The Multifractal IP Address Structure: Physical Explanation and Implications
Chris Misa, Ram Durairajan, Arpit Gupta, Reza Rejaie, Walter Willinger
TL;DR
The study addresses why observed IP addresses in Internet traffic exhibit multifractal structure by linking it to a physical process—conservative cascades operating over the hierarchical IANA→RIR→organization allocation pipeline. It introduces a finite-discrete cascade toolbox, fits a symmetric Logit-normal generator $W$ to real data with $\sigma = 1.61$, and develops an improved estimator $\tilde{\tau}(q)$ to robustly quantify multifractality in discrete IP spaces. The authors demonstrate multifractal scaling across diverse real-world traces (IPv4 and IPv6) and show that the multifractal structure provides a practical invariant for anomaly detection and traffic characterization. The work highlights implications for in-network telemetry, dynamic resource allocation, and security, while outlining open statistical and methodological questions for adapting multifractal analysis to discrete, finite domains.
Abstract
The structure of IP addresses observed in Internet traffic plays a critical role for a wide range of networking problems of current interest. For example, modern network telemetry systems that take advantage of existing data plane technologies for line rate traffic monitoring and processing cannot afford to waste precious data plane resources on traffic that comes from "uninteresting" regions of the IP address space. However, there is currently no well-established structural model or analysis toolbox that enables a first-principles approach to the specific problem of identifying "uninteresting" regions of the address space or the myriad of other networking problems that prominently feature IP addresses. To address this key missing piece, we present in this paper a first-of-its-kind empirically validated physical explanation for why the observed IP address structure in measured Internet traffic is multifractal in nature. Our root cause analysis overcomes key limitations of mostly forgotten findings from ~20 years ago and demonstrates that the Internet processes and mechanisms responsible for how IP addresses are allocated, assigned, and used in today's Internet are consistent with and well modeled by a class of evocative mathematical models called conservative cascades.

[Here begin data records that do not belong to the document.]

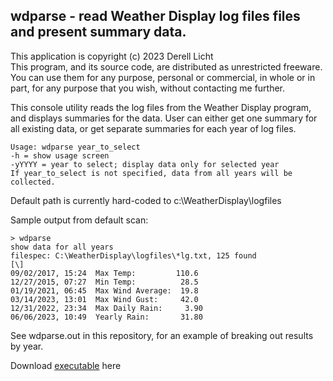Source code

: ## wdparse - read Weather Display log files files and present summary data.
This application is copyright (c) 2023  Derell Licht  
This program, and its source code, are distributed as unrestricted freeware.
You can use them for any purpose, personal or commercial, in whole or in part,
for any purpose that you wish, without contacting me further.

This console utility reads the log files from the Weather Display program,
and displays summaries for the data.  User can either get one summary for
all existing data, or get separate summaries for each year of log files.

```
Usage: wdparse year_to_select
-h = show usage screen
-yYYYY = year to select; display data only for selected year
If year_to_select is not specified, data from all years will be collected.
```

Default path is currently hard-coded to c:\WeatherDisplay\logfiles 

Sample output from default scan:
```
> wdparse
show data for all years
filespec: C:\WeatherDisplay\logfiles\*lg.txt, 125 found
[\]
09/02/2017, 15:24  Max Temp:         110.6
12/27/2015, 07:27  Min Temp:          28.5
01/19/2021, 06:45  Max Wind Average:  19.8
03/14/2023, 13:01  Max Wind Gust:     42.0
12/31/2022, 23:34  Max Daily Rain:     3.90
06/06/2023, 10:49  Yearly Rain:       31.80
```
See wdparse.out in this repository, for an example of breaking out
results by year.

Download [executable](http://derelllicht.com/files/wdparse.zip) here

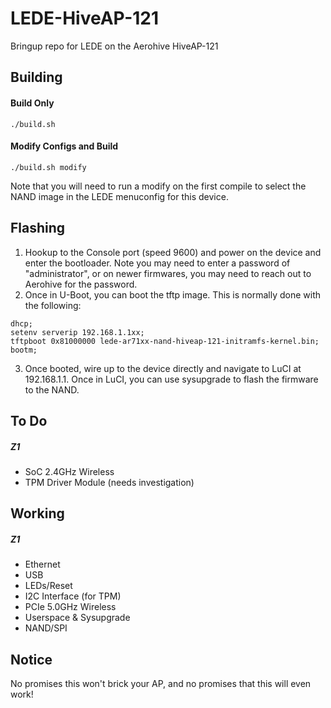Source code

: # LEDE-HiveAP-121

Bringup repo for LEDE on the Aerohive HiveAP-121

Building
-----
#### Build Only
`./build.sh`

#### Modify Configs and Build
`./build.sh modify`

Note that you will need to run a modify on the first compile to select the NAND image in the LEDE menuconfig for this device.

Flashing
-----
  1. Hookup to the Console port (speed 9600) and power on the device and enter the bootloader. Note you may need to enter a password of "administrator", or on newer firmwares, you may need to reach out to Aerohive for the password.
  2. Once in U-Boot, you can boot the tftp image. This is normally done with the following:

  ```
  dhcp;
  setenv serverip 192.168.1.1xx;
  tftpboot 0x81000000 lede-ar71xx-nand-hiveap-121-initramfs-kernel.bin;
  bootm;
  ```

  3. Once booted, wire up to the device directly and navigate to LuCI at 192.168.1.1. Once in LuCI, you can use sysupgrade to flash the firmware to the NAND.

To Do
-----
##### Z1
  * SoC 2.4GHz Wireless
  * TPM Driver Module (needs investigation)

Working
-----
##### Z1
  * Ethernet
  * USB
  * LEDs/Reset
  * I2C Interface (for TPM)
  * PCIe 5.0GHz Wireless
  * Userspace & Sysupgrade
  * NAND/SPI

Notice
------
No promises this won't brick your AP, and no promises that this will even work!
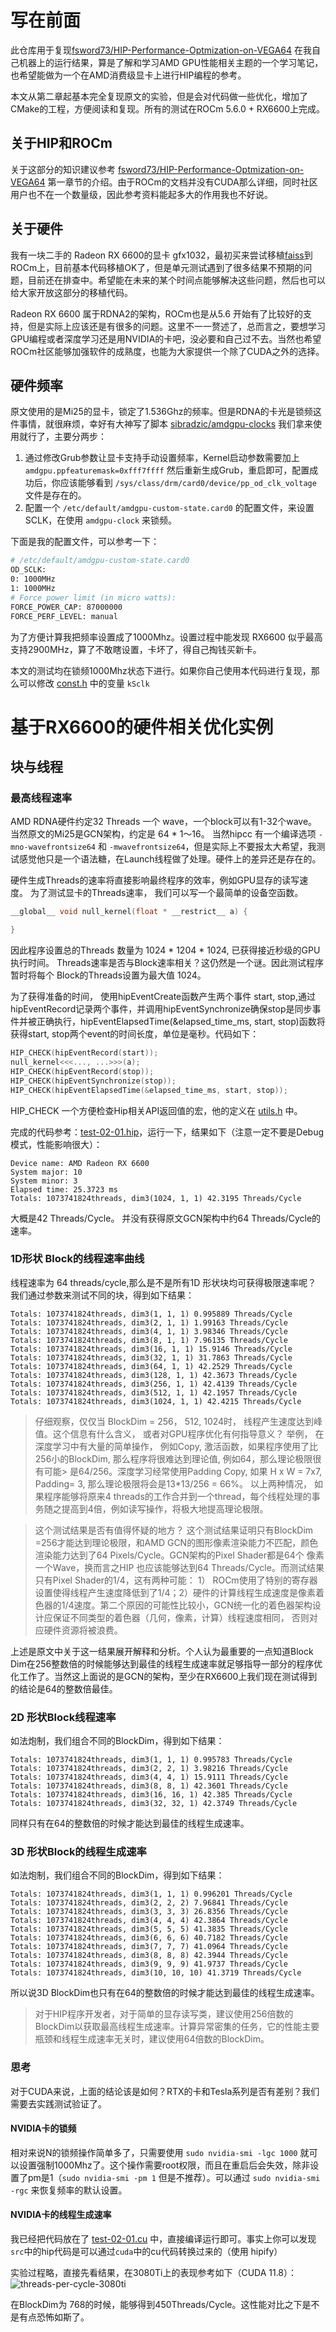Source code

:# 写在前面

此仓库用于复现[fsword73/HIP-Performance-Optmization-on-VEGA64](https://github.com/fsword73/HIP-Performance-Optmization-on-VEGA64)
在我自己机器上的运行结果，算是了解和学习AMD GPU性能相关主题的一个学习笔记，也希望能做为一个在AMD消费级显卡上进行HIP编程的参考。

本文从第二章起基本完全复现原文的实验，但是会对代码做一些优化，增加了CMake的工程，方便阅读和复现。所有的测试在ROCm 5.6.0 + RX6600上完成。

## 关于HIP和ROCm

关于这部分的知识建议参考 [fsword73/HIP-Performance-Optmization-on-VEGA64](https://github.com/fsword73/HIP-Performance-Optmization-on-VEGA64) 第一章节的介绍。由于ROCm的文档并没有CUDA那么详细，同时社区用户也不在一个数量级，因此参考资料能起多大的作用我也不好说。

## 关于硬件
我有一块二手的 Radeon RX 6600的显卡 gfx1032，最初买来尝试移植[faiss](https://github.com/facebookresearch/faiss)到 ROCm上，目前基本代码移植OK了，但是单元测试遇到了很多结果不预期的问题，目前还在排查中。希望能在未来的某个时间点能够解决这些问题，然后也可以给大家开放这部分的移植代码。

Radeon RX 6600 属于RDNA2的架构，ROCm也是从5.6 开始有了比较好的支持，但是实际上应该还是有很多的问题。这里不一一赘述了，总而言之，要想学习GPU编程或者深度学习还是用NVIDIA的卡吧，没必要和自己过不去。当然也希望ROCm社区能够加强软件的成熟度，也能为大家提供一个除了CUDA之外的选择。

## 硬件频率
原文使用的是Mi25的显卡，锁定了1.536Ghz的频率。但是RDNA的卡光是锁频这件事情，就很麻烦，幸好有大神写了脚本 [sibradzic/amdgpu-clocks](https://github.com:sibradzic/amdgpu-clocks.git) 我们拿来使用就行了，主要分两步：

1. 通过修改Grub参数让显卡支持手动设置频率，Kernel启动参数需要加上 `amdgpu.ppfeaturemask=0xfff7ffff` 然后重新生成Grub，重启即可，配置成功后，你应该能够看到 `/sys/class/drm/card0/device/pp_od_clk_voltage` 文件是存在的。
2. 配置一个 `/etc/default/amdgpu-custom-state.card0` 的配置文件，来设置SCLK，在使用 `amdgpu-clock` 来锁频。

下面是我的配置文件，可以参考一下：

```bash
# /etc/default/amdgpu-custom-state.card0
OD_SCLK:
0: 1000MHz
1: 1000MHz
# Force power limit (in micro watts):
FORCE_POWER_CAP: 87000000
FORCE_PERF_LEVEL: manual
```

为了方便计算我把频率设置成了1000Mhz。设置过程中能发现 RX6600 似乎最高支持2900MHz，算了不敢瞎设置，卡坏了，得自己掏钱买新卡。

本文的测试均在锁频1000Mhz状态下进行。如果你自己使用本代码进行复现，那么可以修改 [const.h](src/const.h) 中的变量 `kSclk`


# 基于RX6600的硬件相关优化实例
## 块与线程
### 最高线程速率

AMD RDNA硬件约定32 Threads 一个 wave，一个block可以有1-32个wave。当然原文的Mi25是GCN架构，约定是 64 * 1～16。
当然hipcc 有一个编译选项 `-mno-wavefrontsize64` 和  `-mwavefrontsize64`，但是实际上不要报太大希望，我测试感觉他只是一个语法糖，在Launch线程做了处理。硬件上的差异还是存在的。

硬件生成Threads的速率将直接影响最终程序的效率，例如GPU显存的读写速度。 为了测试显卡的Threads速率， 我们可以写一个最简单的设备空函数。

```cpp
__global__ void null_kernel(float * __restrict__ a) {

}
```

因此程序设置总的Threads 数量为 1024 * 1204 * 1024, 已获得接近秒级的GPU执行时间。
Threads速率是否与Block速率相关？这仍然是一个谜。因此测试程序暂时将每个 Block的Threads设置为最大值 1024。

为了获得准备的时间， 使用hipEventCreate函数产生两个事件 start, stop,通过hipEventRecord记录两个事件，并调用hipEventSynchronize确保stop是同步事件并被正确执行，hipEventElapsedTime(&elapsed_time_ms, start, stop)函数将获得start, stop两个event的时间长度，单位是毫秒。代码如下：

```cpp
HIP_CHECK(hipEventRecord(start));
null_kernel<<<..., ...>>>(a);
HIP_CHECK(hipEventRecord(stop));
HIP_CHECK(hipEventSynchronize(stop));
HIP_CHECK(hipEventElapsedTime(&elapsed_time_ms, start, stop));
```

HIP_CHECK 一个方便检查Hip相关API返回值的宏，他的定义在 [utils.h](src/utils.h) 中。

完成的代码参考：[test-02-01.hip](src/test-02-01.hip)，运行一下，结果如下（注意一定不要是Debug模式，性能影响很大）：
```plain
Device name: AMD Radeon RX 6600
System major: 10
System minor: 3
Elapsed time: 25.3723 ms
Totals: 1073741824threads, dim3(1024, 1, 1) 42.3195 Threads/Cycle
```

大概是42 Threads/Cycle。 并没有获得原文GCN架构中约64 Threads/Cycle的速率。

### 1D形状 Block的线程速率曲线
线程速率为 64 threads/cycle,那么是不是所有1D 形状块均可获得极限速率呢？
我们通过参数来测试不同的块，得到如下结果：
```plain
Totals: 1073741824threads, dim3(1, 1, 1) 0.995889 Threads/Cycle
Totals: 1073741824threads, dim3(2, 1, 1) 1.99163 Threads/Cycle
Totals: 1073741824threads, dim3(4, 1, 1) 3.98346 Threads/Cycle
Totals: 1073741824threads, dim3(8, 1, 1) 7.96135 Threads/Cycle
Totals: 1073741824threads, dim3(16, 1, 1) 15.9146 Threads/Cycle
Totals: 1073741824threads, dim3(32, 1, 1) 31.7863 Threads/Cycle
Totals: 1073741824threads, dim3(64, 1, 1) 42.2529 Threads/Cycle
Totals: 1073741824threads, dim3(128, 1, 1) 42.3673 Threads/Cycle
Totals: 1073741824threads, dim3(256, 1, 1) 42.4139 Threads/Cycle
Totals: 1073741824threads, dim3(512, 1, 1) 42.1957 Threads/Cycle
Totals: 1073741824threads, dim3(1024, 1, 1) 42.4215 Threads/Cycle
```

> 仔细观察，仅仅当 BlockDim = 256， 512, 1024时， 线程产生速度达到峰值。这个信息有什么含义， 或者对GPU程序优化有何指导意义？
> 举例， 在深度学习中有大量的简单操作， 例如Copy, 激活函数，如果程序使用了比256小的BlockDim, 那么程序将很难达到理论值, 例如64，那么理论极限很有可能> 是64/256。深度学习经常使用Padding Copy, 如果 H x W = 7x7, Padding= 3, 那么理论极限将会是13*13/256 = 66%。
> 以上两种情况， 如果程序能够将原来4 threads的工作合并到一个thread，每个线程处理的事务随之提高到4倍，例如读写操作，将极大地提高理论极限。

> 这个测试结果是否有值得怀疑的地方？ 这个测试结果证明只有BlockDim =256才能达到理论极限，和AMD GCN的图形像素渲染能力不匹配，颜色渲染能力达到了64 Pixels/Cycle。GCN架构的Pixel Shader都是64个 像素一个Wave，换而言之HIP 也应该能够达到64 Threads/Cycle。而测试结果只有Pixel Shader的1/4，这有两种可能： 1） ROCm使用了特别的寄存器设置使得线程产生速度降低到了1/4；2）硬件的计算线程生成速度是像素着色器的1/4速度。第二个原因的可能性比较小，GCN统一化的着色器架构设计应保证不同类型的着色器（几何，像素，计算）线程速度相同， 否则对应硬件资源将被浪费。

上述是原文中关于这一结果展开解释和分析。个人认为最重要的一点知道Block Dim在256整数倍的时候能够达到最佳的线程生成速率就足够指导一部分的程序优化工作了。当然这上面说的是GCN的架构，至少在RX6600上我们现在测试得到的结论是64的整数倍最佳。

### 2D 形状Block线程速率
如法炮制，我们组合不同的BlockDim，得到如下结果：
```plain
Totals: 1073741824threads, dim3(1, 1, 1) 0.995783 Threads/Cycle
Totals: 1073741824threads, dim3(2, 2, 1) 3.98216 Threads/Cycle
Totals: 1073741824threads, dim3(4, 4, 1) 15.9111 Threads/Cycle
Totals: 1073741824threads, dim3(8, 8, 1) 42.3601 Threads/Cycle
Totals: 1073741824threads, dim3(16, 16, 1) 42.385 Threads/Cycle
Totals: 1073741824threads, dim3(32, 32, 1) 42.3749 Threads/Cycle
```

同样只有在64的整数倍的时候才能达到最佳的线程生成速率。

### 3D 形状Block的线程生成速率
如法炮制，我们组合不同的BlockDim，得到如下结果：
```plain
Totals: 1073741824threads, dim3(1, 1, 1) 0.996201 Threads/Cycle
Totals: 1073741824threads, dim3(2, 2, 2) 7.96841 Threads/Cycle
Totals: 1073741824threads, dim3(3, 3, 3) 26.8356 Threads/Cycle
Totals: 1073741824threads, dim3(4, 4, 4) 42.3864 Threads/Cycle
Totals: 1073741824threads, dim3(5, 5, 5) 41.3835 Threads/Cycle
Totals: 1073741824threads, dim3(6, 6, 6) 40.7182 Threads/Cycle
Totals: 1073741824threads, dim3(7, 7, 7) 41.0964 Threads/Cycle
Totals: 1073741824threads, dim3(8, 8, 8) 42.3944 Threads/Cycle
Totals: 1073741824threads, dim3(9, 9, 9) 41.9737 Threads/Cycle
Totals: 1073741824threads, dim3(10, 10, 10) 41.3719 Threads/Cycle
```

所以说3D BlockDim也只有在64的整数倍的时候才能达到最佳的线程生成速率。

> 对于HIP程序开发者，对于简单的显存读写类，建议使用256倍数的BlockDim以获取最高线程生成速率。计算异常密集的任务，它的性能主要瓶颈和线程生成速率无关时，建议使用64倍数的BlockDim。

### 思考

对于CUDA来说，上面的结论该是如何？RTX的卡和Tesla系列是否有差别？我们需要去实践测试验证了。

#### NVIDIA卡的锁频
相对来说N的锁频操作简单多了，只需要使用 `sudo nvidia-smi -lgc 1000` 就可以设置强制1000Mhz了。这个操作需要root权限，而且在重启后会失效，除非设置了pm是1（`sudo nvidia-smi -pm 1` 但是不推荐）。可以通过 `sudo nvidia-smi -rgc` 来恢复频率的默认设置。

#### NVIDIA卡的线程生成速率
我已经把代码放在了 [test-02-01.cu](cuda/test-02-01.cu) 中，直接编译运行即可。事实上你可以发现`src`中的hip代码是可以通过`cuda`中的cu代码转换过来的（使用 hipify）

实验过程略，直接先看结果，在3080Ti上的表现参考如下（CUDA 11.8）：
![threads-per-cycle-3080ti](images/threads-per-cycle-3080ti.png)

在BlockDim为 768的时候，能够得到450Threads/Cycle。这性能对比之下是不是有点恐怖如斯了。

We complement this root cause analysis with the development of an improved toolbox that is tailor-made for analyzing finite and discrete sets of IP addresses and includes statistical estimators that engender high confidence in the inferences they produce. We illustrate the use of this toolbox in the context of a novel address structure anomaly detection method we designed and conclude with a discussion of a range of challenging open networking problems that are motivated or inspired by our findings.